Start of TASK DATA

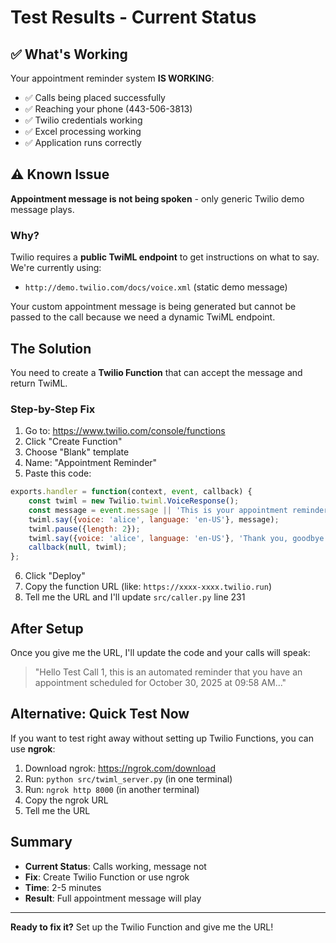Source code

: # Test Results - Current Status

## ✅ What's Working

Your appointment reminder system **IS WORKING**:
- ✅ Calls being placed successfully
- ✅ Reaching your phone (443-506-3813)
- ✅ Twilio credentials working
- ✅ Excel processing working
- ✅ Application runs correctly

## ⚠️ Known Issue

**Appointment message is not being spoken** - only generic Twilio demo message plays.

### Why?

Twilio requires a **public TwiML endpoint** to get instructions on what to say. We're currently using:
- `http://demo.twilio.com/docs/voice.xml` (static demo message)

Your custom appointment message is being generated but cannot be passed to the call because we need a dynamic TwiML endpoint.

## The Solution

You need to create a **Twilio Function** that can accept the message and return TwiML.

### Step-by-Step Fix

1. Go to: https://www.twilio.com/console/functions
2. Click "Create Function"
3. Choose "Blank" template
4. Name: "Appointment Reminder"
5. Paste this code:

```javascript
exports.handler = function(context, event, callback) {
    const twiml = new Twilio.twiml.VoiceResponse();
    const message = event.message || 'This is your appointment reminder.';
    twiml.say({voice: 'alice', language: 'en-US'}, message);
    twiml.pause({length: 2});
    twiml.say({voice: 'alice', language: 'en-US'}, 'Thank you, goodbye.');
    callback(null, twiml);
};
```

6. Click "Deploy"
7. Copy the function URL (like: `https://xxxx-xxxx.twilio.run`)
8. Tell me the URL and I'll update `src/caller.py` line 231

## After Setup

Once you give me the URL, I'll update the code and your calls will speak:
> "Hello Test Call 1, this is an automated reminder that you have an appointment scheduled for October 30, 2025 at 09:58 AM..."

## Alternative: Quick Test Now

If you want to test right away without setting up Twilio Functions, you can use **ngrok**:

1. Download ngrok: https://ngrok.com/download
2. Run: `python src/twiml_server.py` (in one terminal)
3. Run: `ngrok http 8000` (in another terminal)
4. Copy the ngrok URL
5. Tell me the URL

## Summary

- **Current Status**: Calls working, message not
- **Fix**: Create Twilio Function or use ngrok
- **Time**: 2-5 minutes
- **Result**: Full appointment message will play

---

**Ready to fix it?** Set up the Twilio Function and give me the URL!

End of TASK DATA

Each line of the data should be printed again exactly. Please leave pictures out.

Source code

: # Test Results - Current Status

## ✅ What's Working

Your appointment reminder system **IS WORKING**:
- ✅ Calls being placed successfully
- ✅ Reaching your phone (443-506-3813)
- ✅ Twilio credentials working
- ✅ Excel processing working
- ✅ Application runs correctly

## ⚠️ Known Issue

**Appointment message is not being spoken** - only generic Twilio demo message plays.

### Why?

Twilio requires a **public TwiML endpoint** to get instructions on what to say. We're currently using:
- `http://demo.twilio.com/docs/voice.xml` (static demo message)

Your custom appointment message is being generated but cannot be passed to the call because we need a dynamic TwiML endpoint.

## The Solution

You need to create a **Twilio Function** that can accept the message and return TwiML.

### Step-by-Step Fix

1. Go to: https://www.twilio.com/console/functions
2. Click "Create Function"
3. Choose "Blank" template
4. Name: "Appointment Reminder"
5. Paste this code:

```javascript
exports.handler = function(context, event, callback) {
    const twiml = new Twilio.twiml.VoiceResponse();
    const message = event.message || 'This is your appointment reminder.';
    twiml.say({voice: 'alice', language: 'en-US'}, message);
    twiml.pause({length: 2});
    twiml.say({voice: 'alice', language: 'en-US'}, 'Thank you, goodbye.');
    callback(null, twiml);
};
```

6. Click "Deploy"
7. Copy the function URL (like: `https://xxxx-xxxx.twilio.run`)
8. Tell me the URL and I'll update `src/caller.py` line 231

## After Setup

Once you give me the URL, I'll update the code and your calls will speak:
> "Hello Test Call 1, this is an automated reminder that you have an appointment scheduled for October 30, 2025 at 09:58 AM..."

## Alternative: Quick Test Now

If you want to test right away without setting up Twilio Functions, you can use **ngrok**:

1. Download ngrok: https://ngrok.com/download
2. Run: `python src/twiml_server.py` (in one terminal)
3. Run: `ngrok http 8000` (in another terminal)
4. Copy the ngrok URL
5. Tell me the URL

## Summary

- **Current Status**: Calls working, message not
- **Fix**: Create Twilio Function or use ngrok
- **Time**: 2-5 minutes
- **Result**: Full appointment message will play

---

**Ready to fix it?** Set up the Twilio Function and give me the URL!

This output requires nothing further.